🤖 AI Summary
To address the low credibility of long-context query-focused summarization—stemming from incomplete evidence extraction and positional bias (notably “middle omission”) in large language models (LLMs)—this paper introduces **unstructured evidence attribution**, a novel task. Methodologically, we construct SUnsET, the first domain-agnostic, synthetically controllable dataset for this task, and propose an LLM-based synthetic annotation paradigm integrating supervised fine-tuning, evidence span extraction and alignment, and multi-scale attention analysis. Experiments across five LLMs and four heterogeneous datasets demonstrate significant improvements in evidence relevance and factual consistency, more uniform coverage of evidence positions (mitigating middle omission), and comprehensive enhancement of summary quality.
📝 Abstract
Large language models (LLMs) are capable of generating coherent summaries from very long contexts given a user query.
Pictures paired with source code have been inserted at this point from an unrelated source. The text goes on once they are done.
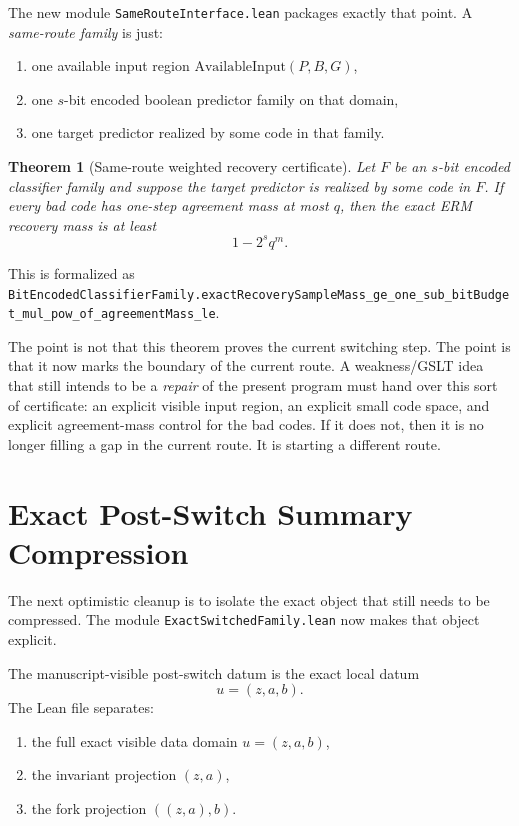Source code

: \documentclass[11pt]{article}
\newtheorem{theorem}{Theorem}[section]
\theoremstyle{remark}
\begin{document}
The new module \texttt{SameRouteInterface.lean} packages exactly that point.  A
\emph{same-route family} is just:
\begin{enumerate}[leftmargin=1.5em]
  \item one available input region \(\mathrm{AvailableInput}(P,B,G)\),
  \item one \(s\)-bit encoded boolean predictor family on that domain,
  \item one target predictor realized by some code in that family.
\end{enumerate}

\begin{theorem}[Same-route weighted recovery certificate]
Let \(F\) be an \(s\)-bit encoded classifier family and suppose the target
predictor is realized by some code in \(F\).  If every bad code has one-step
agreement mass at most \(q\), then the exact ERM recovery mass is at least
\[
  1 - 2^s q^m.
\]
\end{theorem}

\noindent
This is formalized as
\texttt{BitEncodedClassifierFamily.exactRecoverySampleMass\_ge\_one\_sub\_bitBudget\_mul\_pow\_of\_agreementMass\_le}.

The point is not that this theorem proves the current switching step.  The
point is that it now marks the boundary of the current route.  A weakness/GSLT
idea that still intends to be a \emph{repair} of the present program must hand
over this sort of certificate: an explicit visible input region, an explicit
small code space, and explicit agreement-mass control for the bad codes.  If it
does not, then it is no longer filling a gap in the current route.  It is
starting a different route.

\section{Exact Post-Switch Summary Compression}

The next optimistic cleanup is to isolate the exact object that still needs to
be compressed.  The module \texttt{ExactSwitchedFamily.lean} now makes that
object explicit.

The manuscript-visible post-switch datum is the exact local datum
\[
  u = (z,a,b).
\]
The Lean file separates:
\begin{enumerate}[leftmargin=1.5em]
  \item the full exact visible data domain \(u=(z,a,b)\),
  \item the invariant projection \((z,a)\),
  \item the fork projection \(((z,a),b)\).
\end{enumerate}
\end{document}
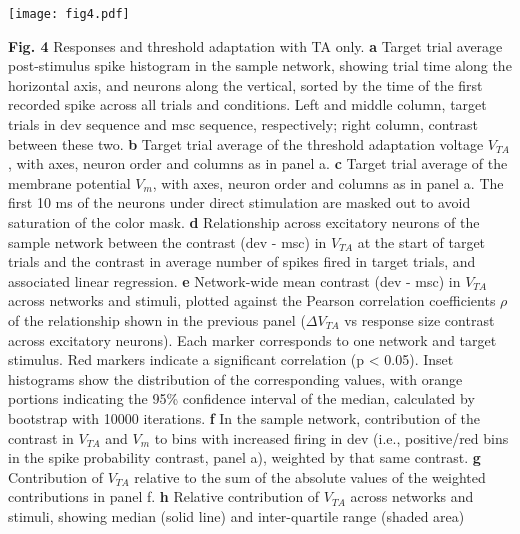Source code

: \documentclass[pdflatex,referee,iicol,sn-basic]{sn-jnl}
\theoremstyle{thmstyleone}%
\theoremstyle{thmstyletwo}%
\theoremstyle{thmstylethree}%
\begin{document}
\begin{figure*}%
    \centering
    \texttt{[image: fig4.pdf]}
    \caption{}
    \label{fig4}
\end{figure*}
\textbf{Fig. 4} Responses and threshold adaptation with TA only.
\textbf{a} Target trial average post-stimulus spike histogram in the sample network, showing trial time along the horizontal axis, and neurons along the vertical, sorted by the time of the first recorded spike across all trials and conditions. Left and middle column, target trials in dev sequence and msc sequence, respectively; right column, contrast between these two.
\textbf{b} Target trial average of the threshold adaptation voltage $V_{TA}$, with axes, neuron order and columns as in panel a.
\textbf{c} Target trial average of the membrane potential $V_m$, with axes, neuron order and columns as in panel a. The first 10 ms of the neurons under direct stimulation are masked out to avoid saturation of the color mask.
\textbf{d} Relationship across excitatory neurons of the sample network between the contrast (dev - msc) in $V_{TA}$ at the start of target trials and the contrast in average number of spikes fired in target trials, and associated linear regression.
\textbf{e} Network-wide mean contrast (dev - msc) in $V_{TA}$ across networks and stimuli, plotted against the Pearson correlation coefficients $\rho$ of the relationship shown in the previous panel ($\Delta V_{TA}$ vs response size contrast across excitatory neurons). Each marker corresponds to one network and target stimulus. Red markers indicate a significant correlation (p < 0.05). Inset histograms show the distribution of the corresponding values, with orange portions indicating the 95\% confidence interval of the median, calculated by bootstrap with 10000 iterations.
\textbf{f} In the sample network, contribution of the contrast in $V_{TA}$ and $V_m$ to bins with increased firing in dev (i.e., positive/red bins in the spike probability contrast, panel a), weighted by that same contrast.
\textbf{g} Contribution of $V_{TA}$ relative to the sum of the absolute values of the weighted contributions in panel f.
\textbf{h} Relative contribution of $V_{TA}$ across networks and stimuli, showing median (solid line) and inter-quartile range (shaded area)
\end{document}
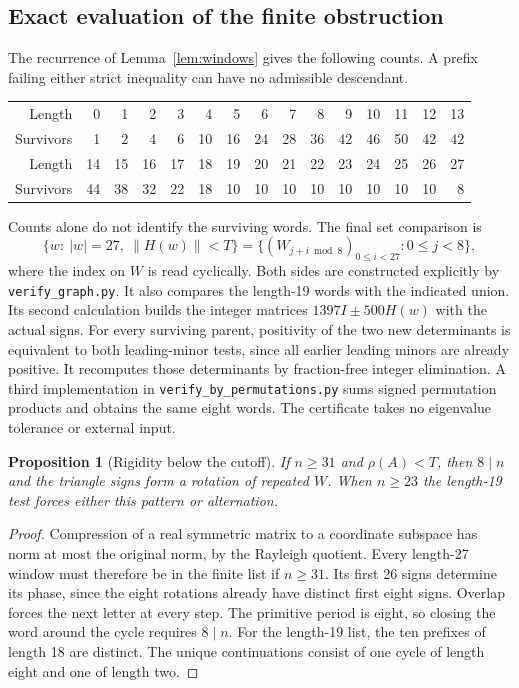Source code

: \documentclass[11pt,letterpaper]{article}
\newtheorem{proposition}[theorem]{Proposition}\newtheorem{corollary}[theorem]{Corollary}
\newcommand{\code}[1]{{\small\texttt{#1}}}
\begin{document}
\subsection*{Exact evaluation of the finite obstruction}
The recurrence of Lemma~\ref{lem:windows} gives the following counts. A prefix failing either strict inequality can have no admissible descendant.
\begin{center}\small
\begin{tabular}{r|rrrrrrrrrrrrrr}
\toprule
Length &0&1&2&3&4&5&6&7&8&9&10&11&12&13\\
Survivors &1&2&4&6&10&16&24&28&36&42&46&50&42&42\\
\midrule
Length &14&15&16&17&18&19&20&21&22&23&24&25&26&27\\
Survivors &44&38&32&22&18&10&10&10&10&10&10&10&10&8\\
\bottomrule
\end{tabular}
\end{center}
Counts alone do not identify the surviving words. The final set comparison is
\[
  \{w:\ |w|=27,\ \|H(w)\|<T\}
   =\bigl\{(W_{j+i\bmod 8})_{0\le i<27}:0\le j<8\bigr\},
\]
where the index on $W$ is read cyclically. Both sides are constructed explicitly by \code{verify\_graph.py}. It also compares the length-19 words with the indicated union. Its second calculation builds the integer matrices $1397I\pm500H(w)$ with the actual signs. For every surviving parent, positivity of the two new determinants is equivalent to both leading-minor tests, since all earlier leading minors are already positive. It recomputes those determinants by fraction-free integer elimination. A third implementation in \code{verify\_by\_permutations.py} sums signed permutation products and obtains the same eight words. The certificate takes no eigenvalue tolerance or external input.

\begin{proposition}[Rigidity below the cutoff]\label{prop:rigidity}
If $n\ge31$ and $\rho(A)<T$, then $8\mid n$ and the triangle signs form a rotation of repeated $W$. When $n\ge23$ the length-19 test forces either this pattern or alternation.
\end{proposition}
\begin{proof}
Compression of a real symmetric matrix to a coordinate subspace has norm at most the original norm, by the Rayleigh quotient. Every length-27 window must therefore be in the finite list if $n\ge31$. Its first 26 signs determine its phase, since the eight rotations already have distinct first eight signs. Overlap forces the next letter at every step. The primitive period is eight, so closing the word around the cycle requires $8\mid n$. For the length-19 list, the ten prefixes of length 18 are distinct. The unique continuations consist of one cycle of length eight and one of length two.
\end{proof}
\end{document}
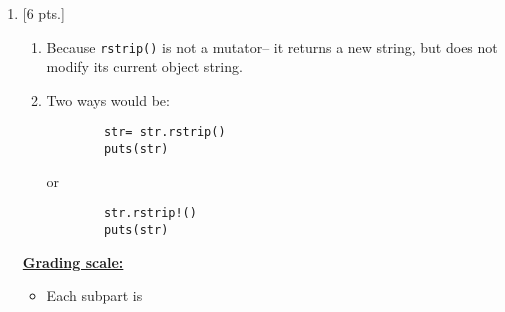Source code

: \documentclass[11pt,fleqn]{article}
\begin{document}
  \begin{enumerate}

    \addtolength{\itemsep}{8mm}

    \item {[6 pts.]}

          \vspace{-2.5mm}

          \begin{enumerate}

            \addtolength{\itemsep}{2mm}

            \item Because \texttt{rstrip()} is not a mutator-- it returns a
                  new string, but does not modify its current object string.

            \item Two ways would be:

                  \vspace{-2.5mm}

                  \begin{multicols}{3}

                    \begin{Verbatim}
        str= str.rstrip()
        puts(str)
                    \end{Verbatim}

                    \columnbreak

                    \centering or

                    \columnbreak

                    \begin{Verbatim}
        str.rstrip!()
        puts(str)
                    \end{Verbatim}

                  \end{multicols}

          \end{enumerate}

          \vspace{-2.5mm}

          \begin{info}{\textbf{\underline{Grading scale:}}}

            \begin{itemize}

              \addtolength{\itemsep}{2mm}

              \item Each subpart is 


\end{itemize}
\end{info}
\end{enumerate}
\end{document}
Extracting and properly citing evidence spans could help improve the transparency and reliability of these summaries. At the same time, LLMs suffer from positional biases in terms of which information they understand and attend to, which could affect evidence citation. Whereas previous work has focused on evidence citation with predefined levels of granularity (e.g. sentence, paragraph, document, etc.), we propose the task of long-context query focused summarization with unstructured evidence citation. We show how existing systems struggle to generate and properly cite unstructured evidence from their context, and that evidence tends to be"lost-in-the-middle". To help mitigate this, we create the Summaries with Unstructured Evidence Text dataset (SUnsET), a synthetic dataset generated using a novel domain-agnostic pipeline which can be used as supervision to adapt LLMs to this task. We demonstrate across 5 LLMs of different sizes and 4 datasets with varying document types and lengths that LLMs adapted with SUnsET data generate more relevant and factually consistent evidence than their base models, extract evidence from more diverse locations in their context, and can generate more relevant and consistent summaries.